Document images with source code
_ _ _ _ _

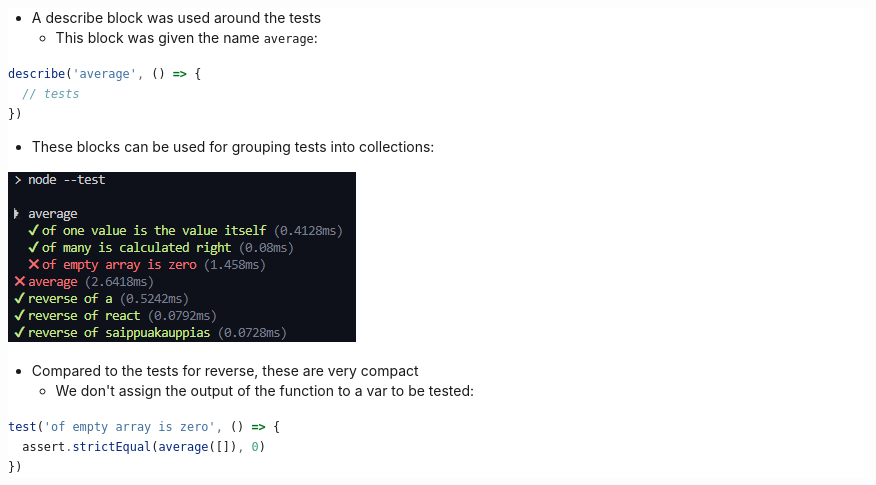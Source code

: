 - A describe block was used around the tests 
  - This block was given the name `average`:

```js
describe('average', () => {
  // tests
})
```

- These blocks can be used for grouping tests into collections:

![alt text](images/test-groups.png)

- Compared to the tests for reverse, these are very compact
  - We don't assign the output of the function to a var to be tested:

```js
test('of empty array is zero', () => {
  assert.strictEqual(average([]), 0)
})
```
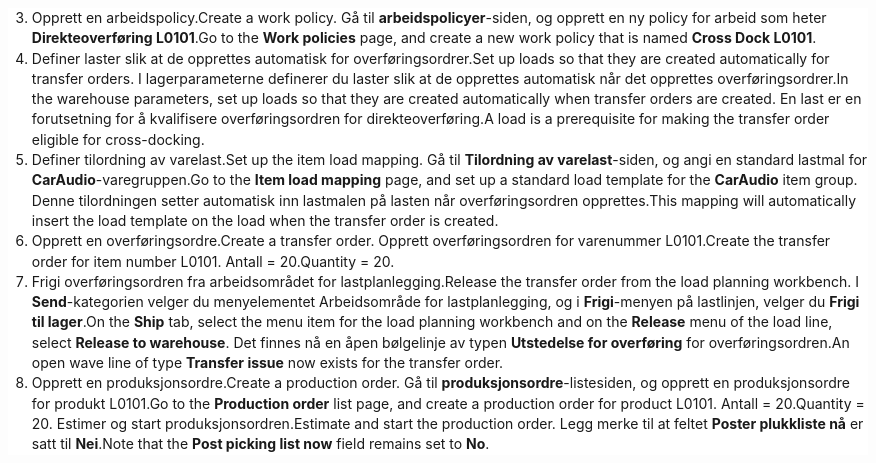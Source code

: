 3.  <span data-ttu-id="ed0bb-168">Opprett en arbeidspolicy.</span><span class="sxs-lookup"><span data-stu-id="ed0bb-168">Create a work policy.</span></span> <span data-ttu-id="ed0bb-169">Gå til **arbeidspolicyer**-siden, og opprett en ny policy for arbeid som heter **Direkteoverføring L0101**.</span><span class="sxs-lookup"><span data-stu-id="ed0bb-169">Go to the **Work policies** page, and create a new work policy that is named **Cross Dock L0101**.</span></span>
4.  <span data-ttu-id="ed0bb-170">Definer laster slik at de opprettes automatisk for overføringsordrer.</span><span class="sxs-lookup"><span data-stu-id="ed0bb-170">Set up loads so that they are created automatically for transfer orders.</span></span> <span data-ttu-id="ed0bb-171">I lagerparameterne definerer du laster slik at de opprettes automatisk når det opprettes overføringsordrer.</span><span class="sxs-lookup"><span data-stu-id="ed0bb-171">In the warehouse parameters, set up loads so that they are created automatically when transfer orders are created.</span></span> <span data-ttu-id="ed0bb-172">En last er en forutsetning for å kvalifisere overføringsordren for direkteoverføring.</span><span class="sxs-lookup"><span data-stu-id="ed0bb-172">A load is a prerequisite for making the transfer order eligible for cross-docking.</span></span>
5.  <span data-ttu-id="ed0bb-173">Definer tilordning av varelast.</span><span class="sxs-lookup"><span data-stu-id="ed0bb-173">Set up the item load mapping.</span></span> <span data-ttu-id="ed0bb-174">Gå til **Tilordning av varelast**-siden, og angi en standard lastmal for **CarAudio**-varegruppen.</span><span class="sxs-lookup"><span data-stu-id="ed0bb-174">Go to the **Item load mapping** page, and set up a standard load template for the **CarAudio** item group.</span></span> <span data-ttu-id="ed0bb-175">Denne tilordningen setter automatisk inn lastmalen på lasten når overføringsordren opprettes.</span><span class="sxs-lookup"><span data-stu-id="ed0bb-175">This mapping will automatically insert the load template on the load when the transfer order is created.</span></span>
6.  <span data-ttu-id="ed0bb-176">Opprett en overføringsordre.</span><span class="sxs-lookup"><span data-stu-id="ed0bb-176">Create a transfer order.</span></span> <span data-ttu-id="ed0bb-177">Opprett overføringsordren for varenummer L0101.</span><span class="sxs-lookup"><span data-stu-id="ed0bb-177">Create the transfer order for item number L0101.</span></span> <span data-ttu-id="ed0bb-178">Antall = 20.</span><span class="sxs-lookup"><span data-stu-id="ed0bb-178">Quantity = 20.</span></span>
7.  <span data-ttu-id="ed0bb-179">Frigi overføringsordren fra arbeidsområdet for lastplanlegging.</span><span class="sxs-lookup"><span data-stu-id="ed0bb-179">Release the transfer order from the load planning workbench.</span></span> <span data-ttu-id="ed0bb-180">I **Send**-kategorien velger du menyelementet Arbeidsområde for lastplanlegging, og i **Frigi**-menyen på lastlinjen, velger du **Frigi til lager**.</span><span class="sxs-lookup"><span data-stu-id="ed0bb-180">On the **Ship** tab, select the menu item for the load planning workbench and on the **Release** menu of the load line, select **Release to warehouse**.</span></span> <span data-ttu-id="ed0bb-181">Det finnes nå en åpen bølgelinje av typen **Utstedelse for overføring** for overføringsordren.</span><span class="sxs-lookup"><span data-stu-id="ed0bb-181">An open wave line of type **Transfer issue** now exists for the transfer order.</span></span>
8.  <span data-ttu-id="ed0bb-182">Opprett en produksjonsordre.</span><span class="sxs-lookup"><span data-stu-id="ed0bb-182">Create a production order.</span></span> <span data-ttu-id="ed0bb-183">Gå til **produksjonsordre**-listesiden, og opprett en produksjonsordre for produkt L0101.</span><span class="sxs-lookup"><span data-stu-id="ed0bb-183">Go to the **Production order** list page, and create a production order for product L0101.</span></span> <span data-ttu-id="ed0bb-184">Antall = 20.</span><span class="sxs-lookup"><span data-stu-id="ed0bb-184">Quantity = 20.</span></span> <span data-ttu-id="ed0bb-185">Estimer og start produksjonsordren.</span><span class="sxs-lookup"><span data-stu-id="ed0bb-185">Estimate and start the production order.</span></span> <span data-ttu-id="ed0bb-186">Legg merke til at feltet **Poster plukkliste nå** er satt til **Nei**.</span><span class="sxs-lookup"><span data-stu-id="ed0bb-186">Note that the **Post picking list now** field remains set to **No**.</span></span>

_ _ _ _ _

Where the word "average" appears in a line of the entries, copy that line.

  - This block was given the name `average`:
describe('average', () => {
  assert.strictEqual(average([]), 0)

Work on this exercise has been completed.